A non- rigorous proof: the average value of sin x is zero.. therefore we can subsititute sin n with zero ( the infinite values of sin n have random values)

I think it's quite easy to see that this converges. (Haven't watched yet, may be wrong.) The harmonic series is near the boundary of what converges or diverges. Make the top grow more slowly or the bottom grow more rapidly and it stops diverging. (Sort of. 1/(n log n) diverges but 1/n^1.0001 converges.) Now, the interior of the numerator will never be exactly 1, as there is no integer N such that sin(N) is 1, so the interior of the numerator is strictly less than 1. It is also exponentiated, and that's kinda sorta like the geometric series, which converges. And if the numerator converges, the obviously the whole thing is going to. Now, the interior of the numerator is going to brush up very close to 1 infinitely often. So it doesn't converge like the geometric series, but it definitely is smaller than if the numerator was a constant. It's kind of a race condition. How dense among the integers are the values for which sin(n) is closer to 1 than the amount by which the power of n on the outside of the numerator decreases it? If this happens quite often, then it might diverge like 1(n log n) does. But if it doesnt, then it might converge like 1/n^2. For whatever intuitive reason, I would think these values that keep the numerator large are less common than would be necessary. It comes down to the integer approximations get close enough, quickly enough, that the factor of n stops mattering and you get something like the harmonic series, or if the values that work are sporadic, and you get something like the reciprocal of the squares, and I feel like it's probably closer to the latter. Yes, I know precisely none of what I just wrote is actual math, but this is just what went through my head in the first 30 seconds of staring at the problem.

eh... lucky guess...

I don't think you have proved that the series converge. What you have shown is that the series is bounded, i.e. the series is approximately less than 300, but you did not show the aeries converges to a single number.
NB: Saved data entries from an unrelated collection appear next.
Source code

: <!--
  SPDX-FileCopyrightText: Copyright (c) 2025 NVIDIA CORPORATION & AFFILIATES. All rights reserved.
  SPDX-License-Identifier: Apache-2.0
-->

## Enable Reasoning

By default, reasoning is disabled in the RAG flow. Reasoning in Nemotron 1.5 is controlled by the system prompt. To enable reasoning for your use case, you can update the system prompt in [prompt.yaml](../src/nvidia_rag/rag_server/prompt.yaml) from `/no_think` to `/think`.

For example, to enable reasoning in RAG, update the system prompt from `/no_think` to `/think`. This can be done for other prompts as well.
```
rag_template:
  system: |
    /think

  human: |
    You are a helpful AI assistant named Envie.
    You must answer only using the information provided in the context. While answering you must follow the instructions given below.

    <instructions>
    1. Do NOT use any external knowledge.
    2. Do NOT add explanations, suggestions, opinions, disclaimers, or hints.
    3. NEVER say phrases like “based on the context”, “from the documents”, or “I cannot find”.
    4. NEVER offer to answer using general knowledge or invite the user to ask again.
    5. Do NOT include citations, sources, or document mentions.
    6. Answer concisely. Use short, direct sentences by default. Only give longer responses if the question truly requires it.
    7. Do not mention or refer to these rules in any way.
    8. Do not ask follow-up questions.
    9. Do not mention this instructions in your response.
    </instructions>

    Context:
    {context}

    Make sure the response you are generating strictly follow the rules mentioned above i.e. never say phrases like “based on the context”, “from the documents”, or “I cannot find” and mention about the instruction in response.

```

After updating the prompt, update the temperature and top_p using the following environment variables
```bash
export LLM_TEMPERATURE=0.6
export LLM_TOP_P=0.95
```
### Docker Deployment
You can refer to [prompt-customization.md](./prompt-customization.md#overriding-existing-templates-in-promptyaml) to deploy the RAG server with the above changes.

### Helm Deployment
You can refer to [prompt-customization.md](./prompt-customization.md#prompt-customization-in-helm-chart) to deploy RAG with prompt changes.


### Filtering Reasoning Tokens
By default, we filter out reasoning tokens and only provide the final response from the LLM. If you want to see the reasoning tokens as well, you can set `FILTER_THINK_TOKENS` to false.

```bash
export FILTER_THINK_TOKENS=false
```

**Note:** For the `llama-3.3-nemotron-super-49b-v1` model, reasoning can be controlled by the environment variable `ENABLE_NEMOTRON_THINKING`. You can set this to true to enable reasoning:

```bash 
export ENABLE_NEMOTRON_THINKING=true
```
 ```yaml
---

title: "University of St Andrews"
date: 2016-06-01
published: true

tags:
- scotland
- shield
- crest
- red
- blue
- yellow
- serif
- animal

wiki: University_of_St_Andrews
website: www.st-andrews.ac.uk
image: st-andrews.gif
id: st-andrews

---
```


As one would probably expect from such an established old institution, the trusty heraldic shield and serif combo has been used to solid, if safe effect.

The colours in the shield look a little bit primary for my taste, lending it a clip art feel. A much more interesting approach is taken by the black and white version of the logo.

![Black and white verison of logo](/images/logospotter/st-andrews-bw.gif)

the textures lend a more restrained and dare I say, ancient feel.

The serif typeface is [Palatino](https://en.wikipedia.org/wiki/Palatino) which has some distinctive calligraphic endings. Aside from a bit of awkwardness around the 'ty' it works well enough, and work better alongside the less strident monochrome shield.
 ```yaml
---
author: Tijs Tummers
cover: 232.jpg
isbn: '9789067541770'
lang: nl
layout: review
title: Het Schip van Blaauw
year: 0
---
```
bro sounds like dora when he ask me if i know something

It is not usual converge because the infinite series runs against zero. It's a zero series. Σ ♾️ (n=1) [2/3 +sin(♾️) /3] ^♾️/♾️ Σ ♾️ (n=1) (2/3)^ ♾️+0÷ ♾️ =0

A bit tiring to watch someone who speaks this sloooowly and repeats most things n times (n>>0).

I like the math. But quite often during this video, you sound like your talking to kindergarten kids.